• What you need to do: Search the listing for "再谈训练" and copy every line where it appears.

-------- Dataset --------

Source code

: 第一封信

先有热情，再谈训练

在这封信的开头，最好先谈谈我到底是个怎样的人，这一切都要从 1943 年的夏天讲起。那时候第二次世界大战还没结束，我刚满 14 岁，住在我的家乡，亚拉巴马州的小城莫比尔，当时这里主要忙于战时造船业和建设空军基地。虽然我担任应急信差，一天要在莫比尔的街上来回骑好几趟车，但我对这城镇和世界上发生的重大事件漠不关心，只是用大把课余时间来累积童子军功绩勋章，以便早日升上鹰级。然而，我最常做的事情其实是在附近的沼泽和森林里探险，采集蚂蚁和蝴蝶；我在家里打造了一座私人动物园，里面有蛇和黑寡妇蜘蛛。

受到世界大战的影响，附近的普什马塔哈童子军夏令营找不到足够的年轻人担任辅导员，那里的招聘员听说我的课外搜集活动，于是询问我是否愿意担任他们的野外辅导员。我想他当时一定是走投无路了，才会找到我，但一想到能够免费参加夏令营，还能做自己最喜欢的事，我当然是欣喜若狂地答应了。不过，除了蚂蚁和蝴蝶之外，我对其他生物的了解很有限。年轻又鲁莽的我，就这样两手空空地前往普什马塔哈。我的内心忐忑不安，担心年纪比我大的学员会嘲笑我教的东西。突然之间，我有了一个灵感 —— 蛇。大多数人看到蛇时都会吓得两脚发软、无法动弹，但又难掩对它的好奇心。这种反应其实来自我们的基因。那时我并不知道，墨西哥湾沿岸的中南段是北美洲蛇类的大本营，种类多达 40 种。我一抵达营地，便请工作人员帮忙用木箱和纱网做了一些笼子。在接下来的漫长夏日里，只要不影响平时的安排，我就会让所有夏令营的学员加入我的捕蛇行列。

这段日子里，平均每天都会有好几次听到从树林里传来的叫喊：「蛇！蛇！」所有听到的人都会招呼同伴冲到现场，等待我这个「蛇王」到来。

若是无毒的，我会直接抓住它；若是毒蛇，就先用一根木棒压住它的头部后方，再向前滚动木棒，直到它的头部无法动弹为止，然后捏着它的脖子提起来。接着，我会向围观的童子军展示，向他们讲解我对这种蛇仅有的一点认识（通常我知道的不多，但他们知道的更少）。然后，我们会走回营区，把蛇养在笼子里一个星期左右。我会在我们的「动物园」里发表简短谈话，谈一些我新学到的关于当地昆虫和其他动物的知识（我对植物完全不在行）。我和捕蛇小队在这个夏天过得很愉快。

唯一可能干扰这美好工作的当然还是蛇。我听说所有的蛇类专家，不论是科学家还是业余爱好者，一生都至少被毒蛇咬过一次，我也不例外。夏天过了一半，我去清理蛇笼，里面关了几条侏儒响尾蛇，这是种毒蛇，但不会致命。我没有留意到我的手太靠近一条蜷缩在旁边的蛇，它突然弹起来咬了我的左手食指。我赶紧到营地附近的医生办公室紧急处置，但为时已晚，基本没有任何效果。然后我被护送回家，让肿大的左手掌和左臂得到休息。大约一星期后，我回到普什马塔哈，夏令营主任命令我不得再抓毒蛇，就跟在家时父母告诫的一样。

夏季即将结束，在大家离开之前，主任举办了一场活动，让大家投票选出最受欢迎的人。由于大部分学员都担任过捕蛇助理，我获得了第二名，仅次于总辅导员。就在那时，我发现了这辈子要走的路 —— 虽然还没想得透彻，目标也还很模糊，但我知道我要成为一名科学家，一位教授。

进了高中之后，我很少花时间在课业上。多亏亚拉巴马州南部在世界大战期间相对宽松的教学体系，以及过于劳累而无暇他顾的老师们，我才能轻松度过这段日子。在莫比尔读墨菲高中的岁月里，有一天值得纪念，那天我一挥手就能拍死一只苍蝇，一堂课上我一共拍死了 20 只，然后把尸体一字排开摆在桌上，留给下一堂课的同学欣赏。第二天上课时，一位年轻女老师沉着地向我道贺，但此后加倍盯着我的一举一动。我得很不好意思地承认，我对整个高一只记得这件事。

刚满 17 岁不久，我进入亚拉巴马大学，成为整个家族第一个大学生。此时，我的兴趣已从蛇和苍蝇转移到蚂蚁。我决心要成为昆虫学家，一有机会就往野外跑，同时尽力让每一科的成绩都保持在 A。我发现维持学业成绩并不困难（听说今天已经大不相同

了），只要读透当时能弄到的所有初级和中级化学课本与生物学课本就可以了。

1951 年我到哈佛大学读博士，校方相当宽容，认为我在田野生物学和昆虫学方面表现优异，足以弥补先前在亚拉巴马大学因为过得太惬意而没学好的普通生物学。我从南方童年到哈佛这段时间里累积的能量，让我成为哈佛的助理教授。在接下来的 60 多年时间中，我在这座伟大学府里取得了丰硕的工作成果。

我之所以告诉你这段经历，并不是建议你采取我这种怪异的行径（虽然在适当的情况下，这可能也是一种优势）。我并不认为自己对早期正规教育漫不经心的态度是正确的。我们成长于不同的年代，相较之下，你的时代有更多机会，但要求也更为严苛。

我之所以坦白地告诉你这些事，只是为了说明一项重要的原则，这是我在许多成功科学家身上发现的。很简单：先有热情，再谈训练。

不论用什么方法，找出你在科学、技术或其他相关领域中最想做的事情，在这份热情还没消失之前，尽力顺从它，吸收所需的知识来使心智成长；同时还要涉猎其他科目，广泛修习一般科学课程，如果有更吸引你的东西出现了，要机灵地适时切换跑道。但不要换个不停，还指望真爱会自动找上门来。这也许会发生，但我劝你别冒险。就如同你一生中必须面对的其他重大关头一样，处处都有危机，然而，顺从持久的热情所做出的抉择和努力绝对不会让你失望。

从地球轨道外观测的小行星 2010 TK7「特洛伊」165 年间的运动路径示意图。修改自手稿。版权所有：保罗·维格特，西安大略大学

--------

• Task response:
先有热情，再谈训练
我之所以坦白地告诉你这些事，只是为了说明一项重要的原则，这是我在许多成功科学家身上发现的。很简单：先有热情，再谈训练。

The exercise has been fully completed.